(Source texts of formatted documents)

========================

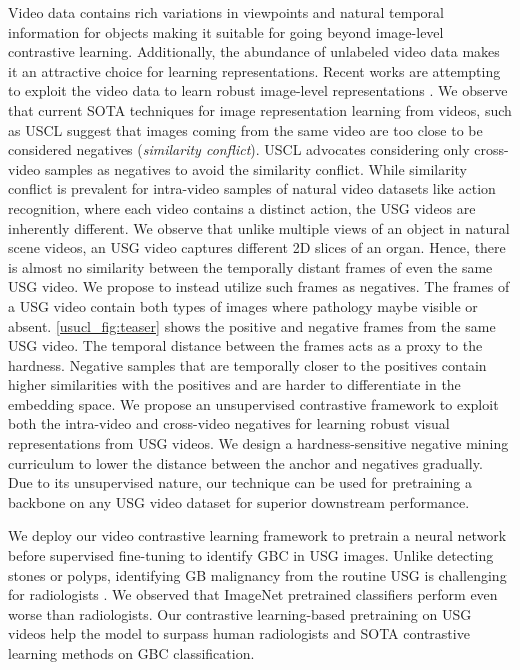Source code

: Video data contains rich variations in viewpoints and natural temporal information for objects making it suitable for going beyond image-level contrastive learning. Additionally, the abundance of unlabeled video data makes it an attractive choice for learning representations. Recent works are attempting to exploit the video data to learn robust image-level representations \cite{uscl,cyclecontrast}. We observe that current SOTA techniques for image representation learning from videos, such as USCL \cite{uscl} suggest that images coming from the same video are too close to be considered negatives (\emph{similarity conflict}). USCL advocates considering only cross-video samples as negatives to avoid the similarity conflict. While similarity conflict is prevalent for intra-video samples of natural video datasets like action recognition, where each video contains a distinct action, the USG videos are inherently different. We observe that unlike multiple views of an object in natural scene videos, an USG video captures different 2D slices of an organ. Hence, there is almost no similarity between the temporally distant frames of even the same USG video. We propose to instead utilize such frames as negatives. The frames of a USG video contain both types of images where pathology maybe visible or absent. \cref{usucl_fig:teaser} shows the positive and negative frames from the same USG video. The temporal distance between the frames acts as a proxy to the hardness. Negative samples that are temporally closer to the positives contain higher similarities with the positives and are harder to differentiate in the embedding space. We propose an unsupervised contrastive framework to exploit both the intra-video and cross-video negatives for learning robust visual representations from USG videos. We design a hardness-sensitive negative mining curriculum to lower the distance between the anchor and negatives gradually. Due to its unsupervised nature, our technique can be used for pretraining a backbone on any USG video dataset for superior downstream performance.

We deploy our video contrastive learning framework to pretrain a neural network before supervised fine-tuning to identify GBC in USG images. 
Unlike detecting stones or polyps, identifying GB malignancy from the routine USG is challenging for radiologists \cite{gb-rads-paper,gupta2020imaging}. We observed that ImageNet pretrained classifiers perform even worse than radiologists. 
Our contrastive learning-based pretraining on USG videos help the model to surpass human radiologists and SOTA contrastive learning methods on GBC classification.

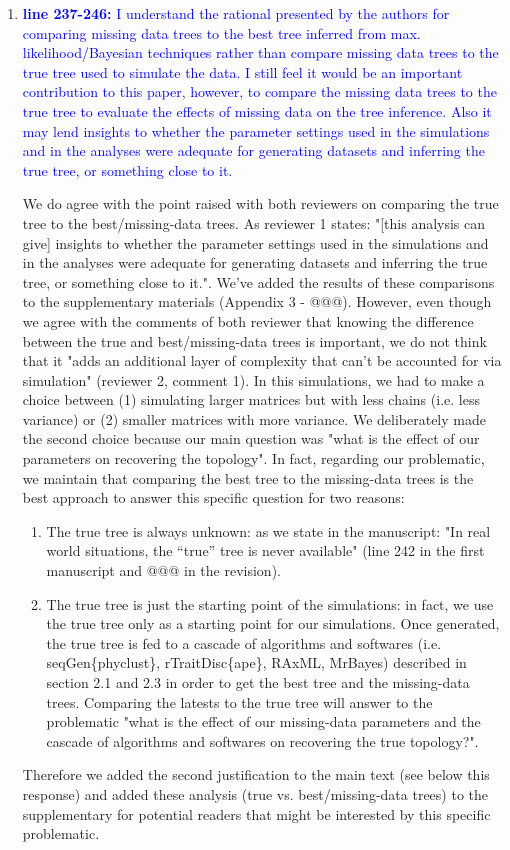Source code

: \documentclass[12pt,letterpaper]{article}
\begin{document}
\begin{enumerate}
\item{\textcolor{blue}{\textbf{line 237-246:} I understand the rational presented by the authors for comparing missing data trees to the best tree inferred from max. likelihood/Bayesian techniques rather than compare missing data trees to the true tree used to simulate the data. I still feel it would be an important contribution to this paper, however, to compare the missing data trees to the true tree to evaluate the effects of missing data on the tree inference. Also it may lend insights to whether the parameter settings used in the simulations and in the analyses were adequate for generating datasets and inferring the true tree, or something close to it. }}

We do agree with the point raised with both reviewers on comparing the true tree to the best/missing-data trees.
As reviewer 1 states: "[this analysis can give] insights to whether the parameter settings used in the simulations and in the analyses were adequate for generating datasets and inferring the true tree, or something close to it.".
We've added the results of these comparisons to the supplementary materials (Appendix 3 - @@@).
However, even though we agree with the comments of both reviewer that knowing the difference between the true and best/missing-data trees is important, we do not think that it "adds an additional layer of complexity that can't be accounted for via simulation" (reviewer 2, comment 1).
In this simulations, we had to make a choice between (1) simulating larger matrices but with less chains (i.e. less variance) or (2) smaller matrices with more variance.
We deliberately made the second choice because our main question was "what is the effect of our parameters on recovering the topology".
In fact, regarding our problematic, we maintain that comparing the best tree to the missing-data trees is the best approach to answer this specific question for two reasons:
\begin{enumerate}
\item{The true tree is always unknown:} as we state in the manuscript: "In real world situations, the ``true'' tree is never available" (line 242 in the first manuscript and @@@ in the revision).
\item{The true tree is just the starting point of the simulations:} in fact, we use the true tree only as a starting point for our simulations. Once generated, the true tree is fed to a cascade of algorithms and softwares (i.e. seqGen\{phyclust\}, rTraitDisc\{ape\}, RAxML, MrBayes) described in section 2.1 and 2.3 in order to get the best tree and the missing-data trees. Comparing the latests to the true tree will answer to the problematic "what is the effect of our missing-data parameters and the cascade of algorithms and softwares on recovering the true topology?".
\end{enumerate}
Therefore we added the second justification to the main text (see below this response) and added these analysis (true vs. best/missing-data trees) to the supplementary for potential readers that might be interested by this specific problematic.


\end{enumerate}
\end{document}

========================

→ **What is required**:
Using the data above, count the lines that hold the string "this". Report the number and nothing else.

→ **Answer**:
5